Task> Word for word, print out all of the data, omitting every image.

=======

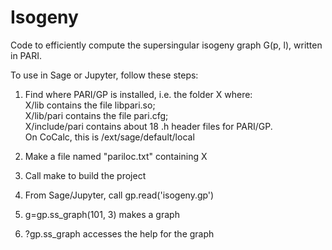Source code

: # Isogeny

Code to efficiently compute the supersingular isogeny graph G(p, l), written in PARI.

To use in Sage or Jupyter, follow these steps:
1. Find where PARI/GP is installed, i.e. the folder X where:  
   X/lib contains the file libpari.so;  
   X/lib/pari contains the file pari.cfg;  
   X/include/pari contains about 18 .h header files for PARI/GP.  
   On CoCalc, this is /ext/sage/default/local

3. Make a file named "pariloc.txt" containing X

4. Call make to build the project

5. From Sage/Jupyter, call gp.read('isogeny.gp')

6. g=gp.ss_graph(101, 3) makes a graph

7. ?gp.ss_graph accesses the help for the graph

=======

Exercise output>
Source code

: # Isogeny

Code to efficiently compute the supersingular isogeny graph G(p, l), written in PARI.

To use in Sage or Jupyter, follow these steps:
1. Find where PARI/GP is installed, i.e. the folder X where:  
   X/lib contains the file libpari.so;  
   X/lib/pari contains the file pari.cfg;  
   X/include/pari contains about 18 .h header files for PARI/GP.  
   On CoCalc, this is /ext/sage/default/local

3. Make a file named "pariloc.txt" containing X

4. Call make to build the project

5. From Sage/Jupyter, call gp.read('isogeny.gp')

6. g=gp.ss_graph(101, 3) makes a graph

7. ?gp.ss_graph accesses the help for the graph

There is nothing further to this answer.